Phenotypic differences between the two hatchery lines were also present in other generations but varied (data not shown). Return timing, fork length, and weight significantly differed between the lines in the F 1 generation, while spawn timing differed in the F 2 generation. The interaction of hatchery line and sex was significant for fork length in the F 4 generation.

Comparisons across all trait‐associated loci

Evaluations of genetic variation at trait‐associated loci using PCA showed little evidence of divergence between the hatchery lines across all traits. Each generation of the two lines overlapped extensively in multivariate space at loci associated with traits that showed significant phenotypic differentiation (spawn timing, daily growth coefficient, and weight; Figures S3–S5; Table S10) and those that did not (return timing, age at maturity, and fork length; Figures S6–S8; Table S10).

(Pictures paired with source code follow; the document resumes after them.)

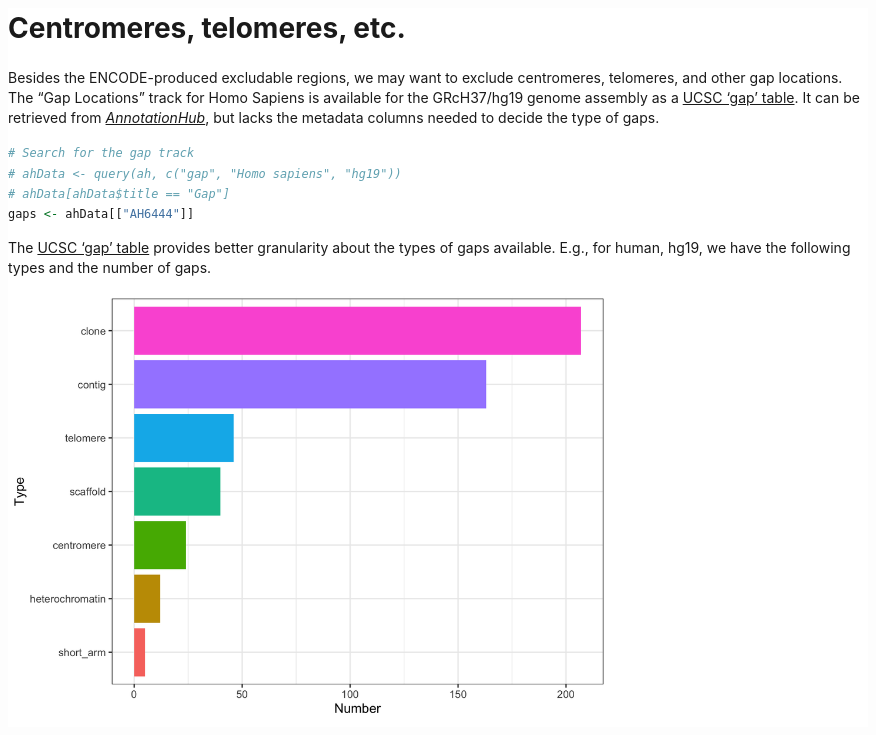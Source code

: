 # Centromeres, telomeres, etc.

Besides the ENCODE-produced excludable regions, we may want to exclude
centromeres, telomeres, and other gap locations. The “Gap Locations”
track for Homo Sapiens is available for the GRcH37/hg19 genome assembly
as a [UCSC ‘gap’
table](http://genome.ucsc.edu/cgi-bin/hgTables?db=hg19&hgta_group=map&hgta_track=gap&hgta_table=gap&hgta_doSchema=describe+table+schema).
It can be retrieved from
*[AnnotationHub](https://bioconductor.org/packages/3.16/AnnotationHub)*,
but lacks the metadata columns needed to decide the type of gaps.

``` r
# Search for the gap track
# ahData <- query(ah, c("gap", "Homo sapiens", "hg19"))
# ahData[ahData$title == "Gap"]
gaps <- ahData[["AH6444"]]
```

The [UCSC ‘gap’
table](http://genome.ucsc.edu/cgi-bin/hgTables?db=hg19&hgta_group=map&hgta_track=gap&hgta_table=gap&hgta_doSchema=describe+table+schema)
provides better granularity about the types of gaps available. E.g., for
human, hg19, we have the following types and the number of gaps.

<img src="man/figures/README-gapcounts-1.png" width="70%" height="70%" />
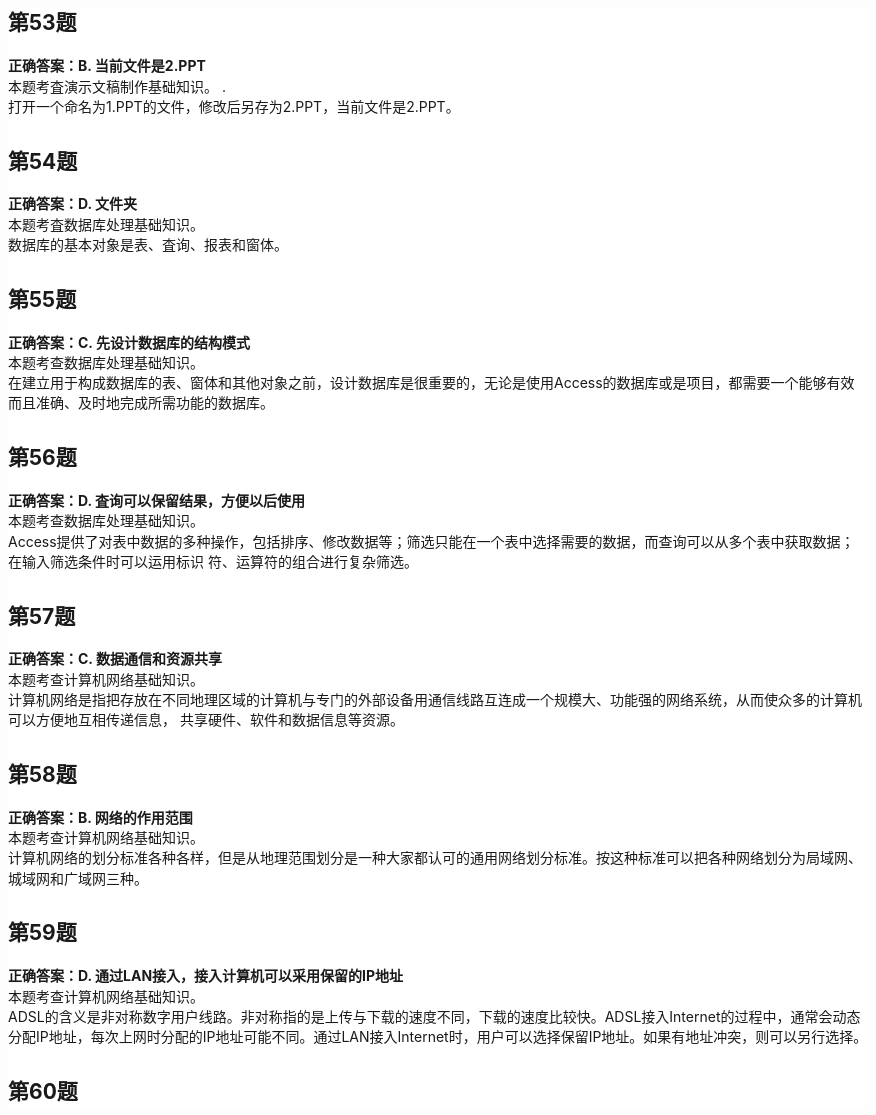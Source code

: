 ## 第53题 ##

**正确答案：B. 当前文件是2.PPT**  
本题考査演示文稿制作基础知识。 .  
打开一个命名为1.PPT的文件，修改后另存为2.PPT，当前文件是2.PPT。  


## 第54题 ##

**正确答案：D. 文件夹**  
本题考査数据库处理基础知识。  
数据库的基本对象是表、査询、报表和窗体。  


## 第55题 ##

**正确答案：C. 先设计数据库的结构模式**  
本题考查数据库处理基础知识。  
在建立用于构成数据库的表、窗体和其他对象之前，设计数据库是很重要的，无论是使用Access的数据库或是项目，都需要一个能够有效而且准确、及时地完成所需功能的数据库。  


## 第56题 ##

**正确答案：D. 査询可以保留结果，方便以后使用**  
本题考查数据库处理基础知识。  
Access提供了对表中数据的多种操作，包括排序、修改数据等；筛选只能在一个表中选择需要的数据，而查询可以从多个表中获取数据；在输入筛选条件时可以运用标识 符、运算符的组合进行复杂筛选。  


## 第57题 ##

**正确答案：C. 数据通信和资源共享**  
本题考查计算机网络基础知识。  
计算机网络是指把存放在不同地理区域的计算机与专门的外部设备用通信线路互连成一个规模大、功能强的网络系统，从而使众多的计算机可以方便地互相传递信息， 共享硬件、软件和数据信息等资源。  


## 第58题 ##

**正确答案：B. 网络的作用范围**  
本题考查计算机网络基础知识。  
计算机网络的划分标准各种各样，但是从地理范围划分是一种大家都认可的通用网络划分标准。按这种标准可以把各种网络划分为局域网、城域网和广域网三种。  


## 第59题 ##

**正确答案：D. 通过LAN接入，接入计算机可以采用保留的IP地址**  
本题考查计算机网络基础知识。  
ADSL的含义是非对称数字用户线路。非对称指的是上传与下载的速度不同，下载的速度比较快。ADSL接入Internet的过程中，通常会动态分配IP地址，每次上网时分配的IP地址可能不同。通过LAN接入Internet时，用户可以选择保留IP地址。如果有地址冲突，则可以另行选择。  


## 第60题 ##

Overlap with outlier loci and outlier regions

Comparisons between trait‐associated loci and previously identified outlier loci (Waters et al., 2015, 2017) revealed six loci that overlapped (Table S8a). Specifically, four loci associated with spawn timing had also been identified as outliers unique to the segregated hatchery line. In addition, one locus linked to return timing on Ots12 was identified as an outlier by Bayescan and, in the segregated line, by F TEMP (Figure 3). This locus was near two other outliers and was located within a region that exhibited significant divergence from the P 1 founders across all four generations in the segregated line (Figure 3). The region was also significantly divergent in the F 2 generation of the integrated line. Lastly, one unmapped locus was associated with both fork length and weight and was identified as an outlier by Bayescan and F TEMP in both hatchery lines.

Figure 3

Loci and regions of chromosome Ots12 showing signatures of adaptive divergence based on measures of pairwise F ST between each generation of each line and the P 1 founders. The results are given for the integrated (top panel) and segregated (bottom panel) hatchery lines through the F 1, F 2, F 3, and F 4 generations. Blue squares are loci that were identified as outliers by Bayescan (Foll & Gaggiotti, 2008) and orange triangles are outliers identified by F TEMP, a method designed to detect selection in a single population over time (Therkildsen et al., 2013). The red line represents the kernel‐smoothed moving average of F ST, and the gray shaded area is the 95% confidence interval. Genomic regions exhibiting significant levels of divergence (i.e., outlier regions) from the P 1 founders occur where the moving average of F ST exceeds the 95% confidence intervals. The centromere of the chromosome is shaded with diagonal black lines. The black circle designates a locus predictive of return timing, Ot005185_Ots12p, which was also identified as an outlier by Bayescan and, in the segregated line, by F TEMP. Negative F ST values occur due to finite sample sizes and slight variance in sample sizes between populations (Weir & Cockerham, 1984)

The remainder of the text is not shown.